# Data Analysis with Pandas — Day 2
## Sorting, Cleaning, Manipulation, Aggregation

This is the Day 2 notebook for the June 2021 course "Data Analysis with Pandas," part of the [Text Analysis Pedagogy Institute](https://nkelber.github.io/tapi2021/book/intro.html).

In this lesson, we will cover:

* How to Make Simple Plots
* How to Work with Missing Data
* How to Rename, Drop, and Add New Columns
* How to Sort Values
* How to Group Values
* How to Write to CSV

___

## Dataset
### Seattle Public Library Book Circulation Data

This week, we will be working with [circulation data](https://data.seattle.gov/Community/Checkouts-by-Title/tmmm-ytt6) made publicly avilable by the Seattle Public Library. The dataset includes items that were checked out 20+ times in a month between January 2015 and June 2021.

For more information about this dataset, see the Seattle Public Library's [data portal](https://data.seattle.gov/Community/Checkouts-by-Title/tmmm-ytt6).
___

## Import Pandas

To use the Pandas library, we first need to `import` it.

In [None]:
import pandas as pd

By default, Pandas will display 60 rows and 20 columns. I often change [Pandas' default display settings](https://pandas.pydata.org/pandas-docs/stable/user_guide/options.html) to show more rows or columns.

In [None]:
pd.options.display.max_colwidth = 100

## Load Data

To read in a CSV file, we will use the function `pd.read_csv()` and insert the name of our desired file path. 

In [None]:
seattle_df = pd.read_csv('Seattle-Library_2015-2021.csv', delimiter=",", encoding="utf-8")

## Make and Save Plots

Pandas makes it easy to create simple plots and data visualizations.

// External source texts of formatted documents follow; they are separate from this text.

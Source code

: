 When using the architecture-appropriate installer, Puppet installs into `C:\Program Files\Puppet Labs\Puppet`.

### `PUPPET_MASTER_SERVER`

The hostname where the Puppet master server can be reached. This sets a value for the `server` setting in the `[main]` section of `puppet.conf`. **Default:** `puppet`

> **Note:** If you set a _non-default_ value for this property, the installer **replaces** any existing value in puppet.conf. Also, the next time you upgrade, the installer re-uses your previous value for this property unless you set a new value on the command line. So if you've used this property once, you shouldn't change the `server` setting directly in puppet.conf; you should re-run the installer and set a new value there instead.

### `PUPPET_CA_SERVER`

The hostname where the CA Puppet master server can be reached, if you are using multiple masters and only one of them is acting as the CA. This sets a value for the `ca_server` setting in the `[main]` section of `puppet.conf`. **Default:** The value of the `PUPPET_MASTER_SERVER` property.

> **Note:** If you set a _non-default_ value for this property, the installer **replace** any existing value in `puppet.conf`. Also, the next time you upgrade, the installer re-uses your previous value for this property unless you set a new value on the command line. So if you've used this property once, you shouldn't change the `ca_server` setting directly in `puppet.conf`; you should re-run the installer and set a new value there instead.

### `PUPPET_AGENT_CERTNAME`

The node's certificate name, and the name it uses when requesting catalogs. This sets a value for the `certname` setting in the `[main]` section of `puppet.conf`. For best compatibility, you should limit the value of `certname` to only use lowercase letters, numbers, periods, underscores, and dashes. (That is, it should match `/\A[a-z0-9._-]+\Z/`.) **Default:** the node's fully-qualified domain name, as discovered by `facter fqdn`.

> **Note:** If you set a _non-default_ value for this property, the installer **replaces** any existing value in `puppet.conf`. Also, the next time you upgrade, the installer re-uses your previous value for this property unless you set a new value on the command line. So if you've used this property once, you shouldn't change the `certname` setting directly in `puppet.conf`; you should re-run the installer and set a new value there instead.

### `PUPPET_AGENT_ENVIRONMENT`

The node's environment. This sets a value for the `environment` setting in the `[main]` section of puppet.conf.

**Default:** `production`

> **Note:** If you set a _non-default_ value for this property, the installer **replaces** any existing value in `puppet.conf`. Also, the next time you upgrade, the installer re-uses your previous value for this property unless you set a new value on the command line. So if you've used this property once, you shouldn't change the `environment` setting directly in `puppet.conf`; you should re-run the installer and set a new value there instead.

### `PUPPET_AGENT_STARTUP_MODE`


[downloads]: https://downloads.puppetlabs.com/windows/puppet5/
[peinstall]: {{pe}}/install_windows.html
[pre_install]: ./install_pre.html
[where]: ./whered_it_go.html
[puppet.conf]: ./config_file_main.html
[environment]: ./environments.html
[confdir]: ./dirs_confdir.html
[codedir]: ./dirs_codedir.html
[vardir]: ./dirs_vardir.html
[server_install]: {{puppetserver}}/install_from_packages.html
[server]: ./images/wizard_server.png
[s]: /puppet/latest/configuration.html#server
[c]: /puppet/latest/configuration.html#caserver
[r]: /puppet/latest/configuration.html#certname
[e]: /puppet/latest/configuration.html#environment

We can make a simple plot by adding `.plot()` to any DataFrame or Series object that has appropriate numeric data. If we use `.plot()` with a DataFrame, we need to specify an `x=` and `y=` axis.

In [None]:
seattle_df['MaterialType'].value_counts().plot(kind='bar')

 We can specify the title with the `title=` parameter and the kind of plot by altering the `kind=` parameter:
* ‘bar’ or ‘barh’ for bar plots

* ‘hist’ for histogram

* ‘box’ for boxplot

* ‘kde’ or ‘density’ for density plots

* ‘area’ for area plots

* ‘scatter’ for scatter plots

* ‘hexbin’ for hexagonal bin plots

* ‘pie’ for pie plots   
 

You can read the [Pandas documentation](https://pandas.pydata.org/pandas-docs/stable/reference/api/pandas.DataFrame.plot.html) or the [Matplotlib documentation about `.plot()`](https://matplotlib.org/stable/api/_as_gen/matplotlib.pyplot.plot.html) for more details about plotting options.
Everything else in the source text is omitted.